Cooper will give a reading at the Bay Tree Bookstore at noon on April 29.
In her new book, UC Santa Cruz psychology professor Catherine R. Cooper examines how culturally diverse youth can develop pathways to college without losing ties to their families, peers, and cultural communities. Cooper, founding director of the doctoral program in developmental psychology at UCSC, is the author of Bridging Multiple Worlds: Cultures, Identities, and Pathways to College (Oxford University Press, 2011). Following book signing events earlier this month at professional gatherings in Montreal and New Orleans, she will give a reading at the Bay Tree Bookstore on the UCSC campus at noon on April 29.
The work that culminated in the book began with a collaboration 30 years ago in Texas and draws on an ongoing set of collaborations that extend across California to Hawaii, Australia, and Israel. Cooper developed much of the material in the book with graduate students and colleagues, while teaching an undergraduate class at UC Santa Cruz called "Cultural Perspectives on Adolescence."
Based on new evidence from a wide variety of cultural communities, Cooper’s Bridging Multiple Worlds theory also brings together insights from psychology, anthropology, education, and sociology to understand how individuals, families, and institutions can open educational opportunities from preschool through college. In addition to this new theoretical framework, the book provides practical tools for partnerships among researchers, educators, families, and students themselves.
"Under what conditions do these students succeed? That is the focus of this book,” she said. "It is crucial to understand what works."
The traditional notion that success requires culturally diverse youth to relinquish their family and cultural ties doesn't hold up to research evidence, Cooper says. “Our work shows that among the most successful pathways is one in which youth draw resources from across their cultural worlds as they learn new skills such as academic English and advanced math.”
Cooper is the director of the Bridging Multiple Worlds Alliance, a network of researchers, educators, and policymakers who focus on understanding how culturally diverse young people build their pathways through school.
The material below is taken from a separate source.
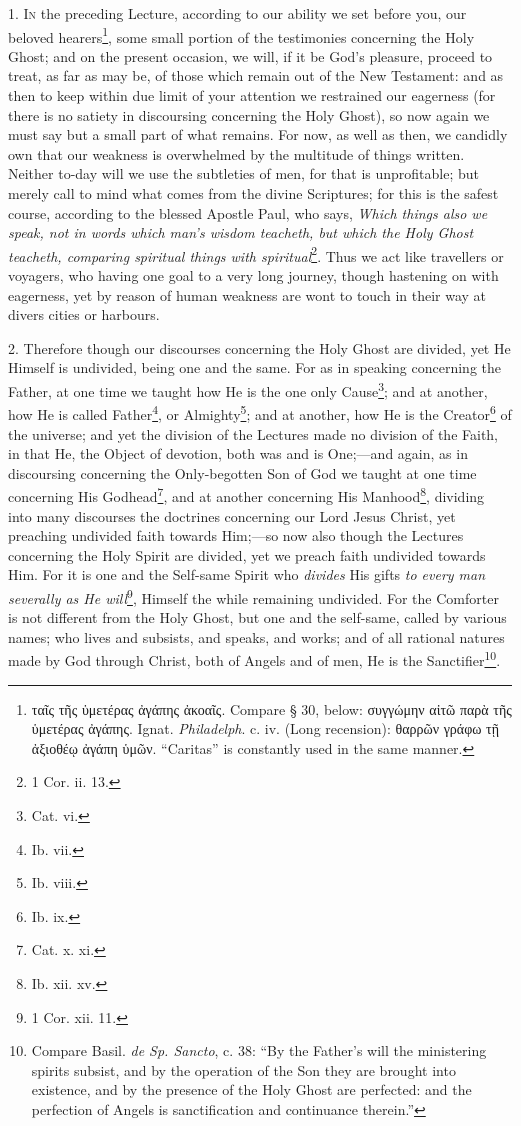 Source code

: 1. \textsc{In} the preceding Lecture, according to our ability we set before you, our beloved hearers\footnote{\textgreek{ταῖς τῆς ὑμετέρας ἀγάπης ἀκοαῖς}. Compare § 30, below: \textgreek{συγγώμην αἰτῶ παρὰ τῆς ὑμετέρας ἀγάπης}. Ignat. \emph{Philadelph}. c. iv. (Long recension): \textgreek{θαρρῶν γράφω τῇ ἀξιοθέῳ ἀγάπη ὑμῶν}. “Caritas” is constantly used in the same manner.}, some small portion of the testimonies concerning the Holy Ghost; and on the present occasion, we will, if it be God’s pleasure, proceed to treat, as far as may be, of those which remain out of the New Testament: and as then to keep within due limit of your attention we restrained our eagerness (for there is no satiety in discoursing concerning the Holy Ghost), so now again we must say but a small part of what remains. For now, as well as then, we candidly own that our weakness is overwhelmed by the multitude of things written. Neither to-day will we use the subtleties of men, for that is unprofitable; but merely call to mind what comes from the divine Scriptures; for this is the safest course, according to the blessed Apostle Paul, who says, \emph{Which things also we speak, not in words which man’s wisdom teacheth, but which the Holy Ghost teacheth, comparing spiritual things with spiritual}\footnote{1 Cor. ii. 13.}. Thus we act like travellers or voyagers, who having one goal to a very long journey, though hastening on with eagerness, yet by reason of human weakness are wont to touch in their way at divers cities or harbours.

2. Therefore though our discourses concerning the Holy Ghost are divided, yet He Himself is undivided, being one and the same. For as in speaking concerning the Father, at one time we taught how He is the one only Cause\footnote{Cat. vi.}; and at another, how He is called Father\footnote{Ib. vii.}, or Almighty\footnote{Ib. viii.}; and at another, how He is the Creator\footnote{Ib. ix.} of the universe; and yet the division of the Lectures made no division of the Faith, in that He, the Object of devotion, both was and is One;—and again, as in discoursing concerning the Only-begotten Son of God we taught at one time concerning His Godhead\footnote{Cat. x. xi.}, and at another concerning His Manhood\footnote{Ib. xii. xv.}, dividing into many discourses the doctrines concerning our Lord Jesus Christ, yet preaching undivided faith towards Him;—so now also though the Lectures concerning the Holy Spirit are divided, yet we preach faith undivided towards Him. For it is one and the Self-same Spirit who \emph{divides} His gifts \emph{to every man severally as He will}\footnote{1 Cor. xii. 11.}, Himself the while remaining undivided. For the Comforter is not different from the Holy Ghost, but one and the self-same, called by various names; who lives and subsists, and speaks, and works; and of all rational natures made by God through Christ, both of Angels and of men, He is the Sanctifier\footnote{Compare Basil. \emph{de Sp. Sancto}, c. 38: “By the Father’s will the ministering spirits subsist, and by the operation of the Son they are brought into existence, and by the presence of the Holy Ghost are perfected: and the perfection of Angels is sanctification and continuance therein.”}.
BMWA helps youth build pathways to college while improving practice and advancing knowledge, in collaboration with alliance partners and youth themselves.
In a local collaboration that is part of this network, Cooper has worked for the past 15 years with Elizabeth Domínguez, Director of the Cabrillo Advancement Program (CAP) at Cabrillo Community College. CAP helps low-income middle and high school students succeed in school and attend college. It celebrated its 20-year anniversary last month.
With CAP students participating as researchers, the CAP-UCSC partnership maps their resources, challenges, and pathways from the time youth enter the program at age 12 into early adulthood. These activities help students and help the program link its services to student learning.
All royalties from sales of Bridging Multiple Worlds are being given to a fund that provides college scholarships for culturally diverse youth.